Warning:  When calculating the average time a doctor takes with patients at each rating, be careful.  Although every doctor has 100 patients in the survey, there are a few doctors that have no patients with one rating or another.  Two examples that I noticed by glancing over the data are that Blondie Bumstead had no patients at rating 9 and Michael Patterson had no patients at rating 8; there may be others.  For such situations, the average time must be set to zero; doing this will not affect the doctor's average efficiency number or his/her position relative to the other doctors.

Your program must be designed to prompt for the file name containing the input data and must prompt for the synthesized data  file name.  This is because, UPMC wants to use your program each time the survey is conducted and the file names will be different each time.  The survey file this time is called study2.txt  You can find it on the I: drive (I:\jlwolfe\110\study2.txt) or on the P: drive at P:\courses\Spring2006\cosc\cosc110\xxx\information\study2.txt  where xxx is 002 or 003 (your section number).

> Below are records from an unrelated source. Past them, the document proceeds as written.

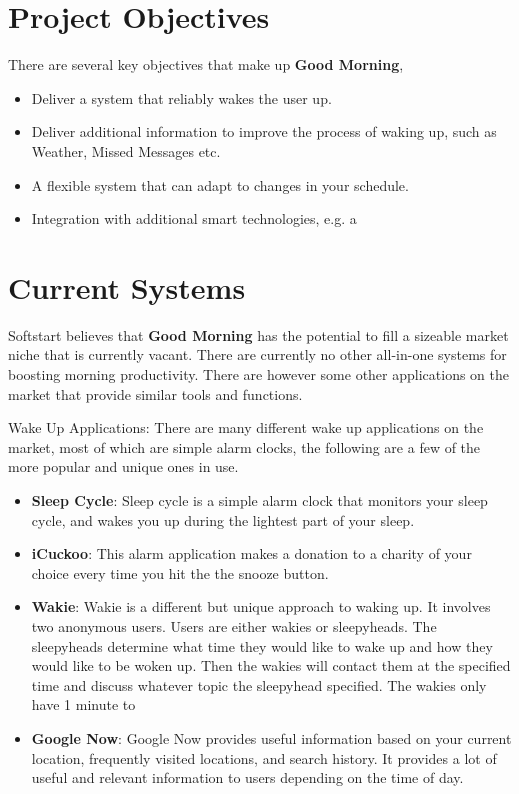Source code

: \documentclass[11pt]{article}
\begin{document}

%
\section{Project Objectives}\label{project-objectives}

There are several key objectives that make up \textbf{Good Morning},

\begin{itemize}
\item
  Deliver a system that reliably wakes the user up.
\item
  Deliver additional information to improve the process of waking up, such as Weather, Missed Messages etc.
\item
  A flexible system that can adapt to changes in your schedule.
\item
  Integration with additional smart technologies, e.g. a 
\end{itemize}


%
\section{Current Systems}\label{current-systems}

Softstart believes that \textbf{Good Morning} has the potential to fill
a sizeable market niche that is currently vacant. There are currently no other all-in-one systems
for boosting morning productivity. There are however some other applications
on the market that provide similar tools and functions.

Wake Up Applications: There are many different wake up applications on the market, most
of which are simple alarm clocks, the following are a few of the more popular and unique ones in use.
\begin{itemize}
\item
    \textbf{Sleep Cycle}: Sleep cycle is a simple alarm clock that monitors your sleep
    cycle, and wakes you up during the lightest part of your sleep.
\item
    \textbf{iCuckoo}: This alarm application makes a donation to a charity of your choice every time you hit the
    the snooze button.
\item
    \textbf{Wakie}: Wakie is a different but unique approach to waking up. It
    involves two anonymous users. Users are either wakies or sleepyheads. 
    The sleepyheads determine what time they would like to wake up and how they would
    like to be woken up. Then the wakies will contact them at the specified time and 
    discuss whatever topic the sleepyhead specified. The wakies only have 1 minute to
\item
	\textbf{Google Now}: Google Now provides useful information based on your current location, frequently
	visited locations, and search history. It provides a lot of useful and relevant information to users
	depending on the time of day.
\end{itemize}
\end{document}
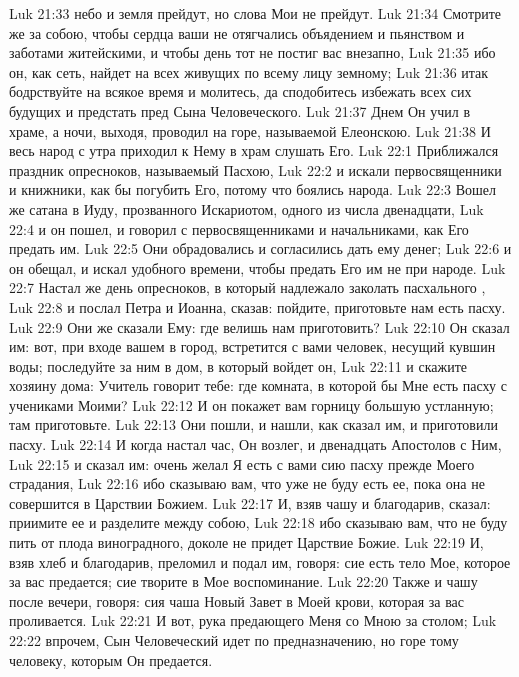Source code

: \vs Luk 21:33 небо и земля прейдут, но слова Мои не прейдут.
\vs Luk 21:34 Смотрите же за собою, чтобы сердца ваши не отягчались объядением и пьянством и заботами житейскими, и чтобы день тот не постиг вас внезапно,
\vs Luk 21:35 ибо он, как сеть, найдет на всех живущих по всему лицу земному;
\vs Luk 21:36 итак бодрствуйте на всякое время и молитесь, да сподобитесь избежать всех сих будущих  и предстать пред Сына Человеческого.
\rsbpar\vs Luk 21:37 Днем Он учил в храме, а ночи, выходя, проводил на горе, называемой Елеонскою.
\vs Luk 21:38 И весь народ с утра приходил к Нему в храм слушать Его.
\vs Luk 22:1 Приближался праздник опресноков, называемый Пасхою,
\vs Luk 22:2 и искали первосвященники и книжники, как бы погубить Его, потому что боялись народа.
\vs Luk 22:3 Вошел же сатана в Иуду, прозванного Искариотом, одного из числа двенадцати,
\vs Luk 22:4 и он пошел, и говорил с первосвященниками и начальниками, как Его предать им.
\vs Luk 22:5 Они обрадовались и согласились дать ему денег;
\vs Luk 22:6 и он обещал, и искал удобного времени, чтобы предать Его им не при народе.
\rsbpar\vs Luk 22:7 Настал же день опресноков, в который надлежало заколать пасхального ,
\vs Luk 22:8 и послал  Петра и Иоанна, сказав: пойдите, приготовьте нам есть пасху.
\vs Luk 22:9 Они же сказали Ему: где велишь нам приготовить?
\vs Luk 22:10 Он сказал им: вот, при входе вашем в город, встретится с вами человек, несущий кувшин воды; последуйте за ним в дом, в который войдет он,
\vs Luk 22:11 и скажите хозяину дома: Учитель говорит тебе: где комната, в которой бы Мне есть пасху с учениками Моими?
\vs Luk 22:12 И он покажет вам горницу большую устланную; там приготовьте.
\vs Luk 22:13 Они пошли, и нашли, как сказал им, и приготовили пасху.
\rsbpar\vs Luk 22:14 И когда настал час, Он возлег, и двенадцать Апостолов с Ним,
\vs Luk 22:15 и сказал им: очень желал Я есть с вами сию пасху прежде Моего страдания,
\vs Luk 22:16 ибо сказываю вам, что уже не буду есть ее, пока она не совершится в Царствии Божием.
\vs Luk 22:17 И, взяв чашу и благодарив, сказал: приимите ее и разделите между собою,
\vs Luk 22:18 ибо сказываю вам, что не буду пить от плода виноградного, доколе не придет Царствие Божие.
\vs Luk 22:19 И, взяв хлеб и благодарив, преломил и подал им, говоря: сие есть тело Мое, которое за вас предается; сие творите в Мое воспоминание.
\vs Luk 22:20 Также и чашу после вечери, говоря: сия чаша  Новый Завет в Моей крови, которая за вас проливается.
\vs Luk 22:21 И вот, рука предающего Меня со Мною за столом;
\vs Luk 22:22 впрочем, Сын Человеческий идет по предназначению, но горе тому человеку, которым Он предается.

Hand in a printout of your well-documented program and a printout of the captured display from the screen.  Name both the .cpp file and the output file from the program after yourself.  I might name mine wolfe-p6.cpp and wolfe-results.txt, respectively. Copy both of these files to the handin folder on the P: drive.
 
 

Extra Credit:
a.  Display the name, average efficiency number and the nine average times for the bottom twenty physicians in the study.  Do not show the physicians in the middle - the first 20 are required, the last 20 are for extra credit, showing any of the others will be regarded as wrong.  These last twenty must also be displayed in sorted order based on average efficiency number.

b.  Display the total number of patients seen for each rating, including all doctors together.

c.  For which patient rating do the UPMC doctors have the lowest (best) average efficiency number?  Calculate the average efficiency numbers for all patients at each rating 1, 2, ... and calculate a weighted average of them to answer the question.